C’est le point de départ de l’Imagisme : l’image doit se suffire à elle-même. Il faut qu’elle soit claire, les mots qui la traduisent juste, précis, sans emphase et que le rythme de la phrase tire sa musique du souffle et non du métronome. « Parcourant des rues étroites, / j’ai observé la fumée qui s’élevait des pipes d’hommes seuls, / en bras de chemise, penchés aux fenêtres ». Ces vers sont tirés du premier recueil d’Eliot, refusé par tous les tenants de cette poésie fin de siècle qui « se cherchait perpétuellement des sentiments pour les accorder à son vocabulaire ».

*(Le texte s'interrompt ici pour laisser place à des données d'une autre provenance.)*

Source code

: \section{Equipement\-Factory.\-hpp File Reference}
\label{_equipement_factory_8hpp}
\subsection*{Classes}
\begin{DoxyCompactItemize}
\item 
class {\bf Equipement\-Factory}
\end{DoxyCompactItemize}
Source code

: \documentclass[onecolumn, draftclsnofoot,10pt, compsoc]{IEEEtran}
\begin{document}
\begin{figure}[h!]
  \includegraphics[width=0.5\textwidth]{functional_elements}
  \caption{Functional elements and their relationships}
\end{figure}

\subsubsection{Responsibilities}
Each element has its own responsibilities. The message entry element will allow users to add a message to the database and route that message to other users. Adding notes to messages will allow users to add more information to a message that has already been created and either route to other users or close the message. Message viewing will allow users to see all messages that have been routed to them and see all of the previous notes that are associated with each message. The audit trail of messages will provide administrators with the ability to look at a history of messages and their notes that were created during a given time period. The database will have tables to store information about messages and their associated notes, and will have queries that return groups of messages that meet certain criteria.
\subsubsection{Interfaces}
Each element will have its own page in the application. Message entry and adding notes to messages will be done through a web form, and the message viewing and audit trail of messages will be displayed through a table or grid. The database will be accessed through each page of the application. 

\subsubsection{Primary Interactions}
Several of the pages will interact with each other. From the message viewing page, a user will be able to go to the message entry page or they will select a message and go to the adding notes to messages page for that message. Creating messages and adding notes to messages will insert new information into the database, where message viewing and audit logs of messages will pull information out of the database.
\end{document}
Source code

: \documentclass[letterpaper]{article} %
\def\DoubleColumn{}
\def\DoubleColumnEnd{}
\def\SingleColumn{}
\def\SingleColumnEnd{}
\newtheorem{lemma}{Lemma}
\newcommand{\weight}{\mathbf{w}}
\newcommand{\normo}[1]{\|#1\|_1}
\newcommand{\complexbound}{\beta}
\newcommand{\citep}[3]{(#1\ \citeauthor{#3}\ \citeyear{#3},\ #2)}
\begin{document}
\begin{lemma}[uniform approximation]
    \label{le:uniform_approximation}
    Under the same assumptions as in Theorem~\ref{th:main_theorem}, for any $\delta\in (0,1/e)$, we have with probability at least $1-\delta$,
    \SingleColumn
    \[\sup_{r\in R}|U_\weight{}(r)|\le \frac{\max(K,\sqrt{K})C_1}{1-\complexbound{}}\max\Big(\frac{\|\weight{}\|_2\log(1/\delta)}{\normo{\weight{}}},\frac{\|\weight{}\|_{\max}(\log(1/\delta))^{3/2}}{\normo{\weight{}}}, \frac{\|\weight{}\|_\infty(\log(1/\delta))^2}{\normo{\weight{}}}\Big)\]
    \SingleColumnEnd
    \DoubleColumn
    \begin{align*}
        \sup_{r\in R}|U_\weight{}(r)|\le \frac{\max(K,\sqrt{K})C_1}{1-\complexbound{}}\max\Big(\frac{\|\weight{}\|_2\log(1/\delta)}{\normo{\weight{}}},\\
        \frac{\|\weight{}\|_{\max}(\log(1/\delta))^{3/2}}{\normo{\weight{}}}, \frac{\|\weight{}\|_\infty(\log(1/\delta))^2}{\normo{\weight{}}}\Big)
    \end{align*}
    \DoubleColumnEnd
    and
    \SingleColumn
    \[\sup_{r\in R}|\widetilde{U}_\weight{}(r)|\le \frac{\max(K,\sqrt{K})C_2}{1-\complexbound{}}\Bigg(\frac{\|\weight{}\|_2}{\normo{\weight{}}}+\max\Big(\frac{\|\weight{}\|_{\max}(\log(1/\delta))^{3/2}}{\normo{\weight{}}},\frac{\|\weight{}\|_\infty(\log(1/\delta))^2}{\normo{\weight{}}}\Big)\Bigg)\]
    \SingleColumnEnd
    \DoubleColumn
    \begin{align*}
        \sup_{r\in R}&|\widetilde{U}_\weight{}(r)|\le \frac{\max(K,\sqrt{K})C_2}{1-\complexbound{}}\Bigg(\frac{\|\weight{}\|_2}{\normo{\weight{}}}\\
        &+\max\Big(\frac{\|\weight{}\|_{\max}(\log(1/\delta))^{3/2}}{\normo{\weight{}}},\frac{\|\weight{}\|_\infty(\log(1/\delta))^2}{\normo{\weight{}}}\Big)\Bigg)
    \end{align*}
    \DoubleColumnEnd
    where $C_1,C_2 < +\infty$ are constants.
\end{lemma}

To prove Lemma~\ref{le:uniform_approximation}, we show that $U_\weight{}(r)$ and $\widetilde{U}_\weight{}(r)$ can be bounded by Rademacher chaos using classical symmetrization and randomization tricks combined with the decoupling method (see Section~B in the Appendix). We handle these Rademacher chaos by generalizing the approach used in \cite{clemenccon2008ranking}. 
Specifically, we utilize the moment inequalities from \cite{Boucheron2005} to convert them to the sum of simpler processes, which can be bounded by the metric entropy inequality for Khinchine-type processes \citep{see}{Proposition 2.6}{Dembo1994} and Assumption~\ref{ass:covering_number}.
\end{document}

Pour Ezra Pound, François Villon demeure le plus authentique et le plus absolu des poètes de France. Sa modernité, comme sa maîtrise insurpassable d’un art poétique qui vient de Provence, marquait la fin d’une tradition et du rêve médiéval. Après lui, le culte du Latin s’est emparé des lettrés et pendant quelques siècles, l’ivresse chronique de l’antique a poussé la poésie à adopter une langue artificielle et déconnectée de la réalité.

Un règne maniéré qu’il décrit judicieusement comme celui de la Fioriture. Auquel succédera, avec l’avènement des romantiques, celui de l’Épanchement. Sacrilège des sacrilèges ! Il soutient qu’avec l’arrivée de Stendhal et de Flaubert, la prose a dépassé la poésie dans l’art d’écrire. « Avec l’auteur de Bovary, on apprend plus à donner un sens aux mots que dans toute la prose fleurie des dramaturges du XVIe siècle ». Et dans la foulée de cette modernité, c’est Joyce, à son avis, qui a repris l’art d’écrire là où Flaubert l’avait laissé.

Si le corps est l’instrument de l’acteur, quel est celui de l’auteur ? Pound répond vivement : la langue qu’il doit se forger dans le matériau des diverses langues qui habitent sa propre langue. Et il laisse Rémy de Gourmont, un auteur oublié qu’il respecte, poursuivre : « Un écrivain, un poète ou un philosophe n’a qu’une seule patrie : sa langue. Et ses mots traduisent le langage muet de son corps ». Une incarnation que la prise de parole des poètes québécois lors de la Nuit de la poésie de 1970 nous a révélée à tout jamais.